### [Data excerpts]
##############################

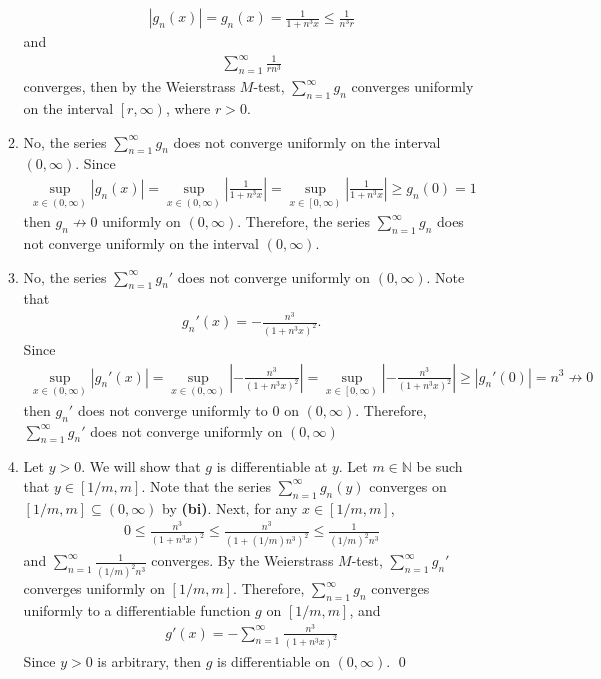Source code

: \documentclass[11pt]{amsart}
\theoremstyle{plain}
\numberwithin{equation}{section}
\begin{document}
\begin{enumerate}[label=\textbf{(\alph*)}]
\begin{enumerate}[label=\textbf{(\roman*)}]
\begin{align*}
    \left|g_{n}(x)\right|=g_{n}(x)=\frac{1}{1+n^{3}x}\leq\frac{1}{n^{3}r}
\end{align*}
and 
\begin{align*}
    \sum_{n=1}^{\infty}\frac{1}{rn^{3}}
\end{align*}
converges, then by the Weierstrass $M$-test, $\sum_{n=1}^{\infty}g_{n}$ converges uniformly on the interval $\left[r,\infty\right)$, where $r>0$.
\item No, the series $\sum_{n=1}^{\infty}g_{n}$ does not converge uniformly on the interval $\left(0,\infty\right)$. Since
\begin{align*}
    \sup_{x\in\left(0,\infty\right)}\left|g_{n}(x)\right|=\sup_{x\in\left(0,\infty\right)}\left|\frac{1}{1+n^{3}x}\right|=\sup_{x\in\left[0,\infty\right)}\left|\frac{1}{1+n^{3}x}\right|\geq g_{n}(0)=1
\end{align*}
then $g_{n}\not\to 0$ uniformly on $\left(0,\infty\right)$. Therefore, the series $\sum_{n=1}^{\infty}g_{n}$ does not converge uniformly on the interval $\left(0,\infty\right)$.
\item No, the series $\sum_{n=1}^{\infty}g_{n}'$ does not converge uniformly on $\left(0,\infty\right)$. Note that
\begin{align*}
    g_{n}'(x)=-\frac{n^{3}}{\left(1+n^{3}x\right)^{2}}.
\end{align*}
Since
\begin{align*}
    \sup_{x\in\left(0,\infty\right)}\left|g_{n}'(x)\right|=\sup_{x\in\left(0,\infty\right)}\left|-\frac{n^{3}}{\left(1+n^{3}x\right)^{2}}\right|=\sup_{x\in\left[0,\infty\right)}\left|-\frac{n^{3}}{\left(1+n^{3}x\right)^{2}}\right|\geq \left|g_{n}'(0)\right|=n^{3}\not\to 0
\end{align*}
then $g_{n}'$ does not converge uniformly to $0$ on $\left(0,\infty\right)$. Therefore, $\sum_{n=1}^{\infty}g_{n}'$ does not converge uniformly on $\left(0,\infty\right)$
\item Let $y>0$. We will show that $g$ is differentiable at $y$. Let $m\in\mathbb{N}$ be such that $y\in\left[1/m,m\right]$. Note that the series $\sum_{n=1}^{\infty}g_{n}(y)$ converges on $\left[1/m,m\right]\subseteq\left(0,\infty\right)$ by \textbf{(bi)}. Next, for any $x\in\left[1/m,m\right]$,
\begin{align*}
    0\leq \frac{n^{3}}{\left(1+n^{3}x\right)^{2}}\leq\frac{n^{3}}{\left(1+(1/m)n^{3}\right)^{2}}\leq\frac{1}{(1/m)^{2}n^{3}}
\end{align*}
and $\sum_{n=1}^{\infty}\frac{1}{(1/m)^{2}n^{3}}$ converges. By the Weierstrass $M$-test, $\sum_{n=1}^{\infty}g_{n}'$ converges uniformly on $\left[1/m,m\right]$. Therefore, $\sum_{n=1}^{\infty}g_{n}$ converges uniformly to a differentiable function $g$ on $\left[1/m,m\right]$, and
\begin{align*}
    g'(x)=-\sum_{n=1}^{\infty}\frac{n^{3}}{\left(1+n^{3}x\right)^{2}}
\end{align*}
Since $y>0$ is arbitrary, then $g$ is differentiable on $\left(0,\infty\right)$. \qed 
    \end{enumerate}
\end{enumerate}
\end{document}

##############################

Look through the listing and return each line containing the word "enumerate".

\begin{enumerate}[label=\textbf{(\alph*)}]
\begin{enumerate}[label=\textbf{(\roman*)}]
    \end{enumerate}
\end{enumerate}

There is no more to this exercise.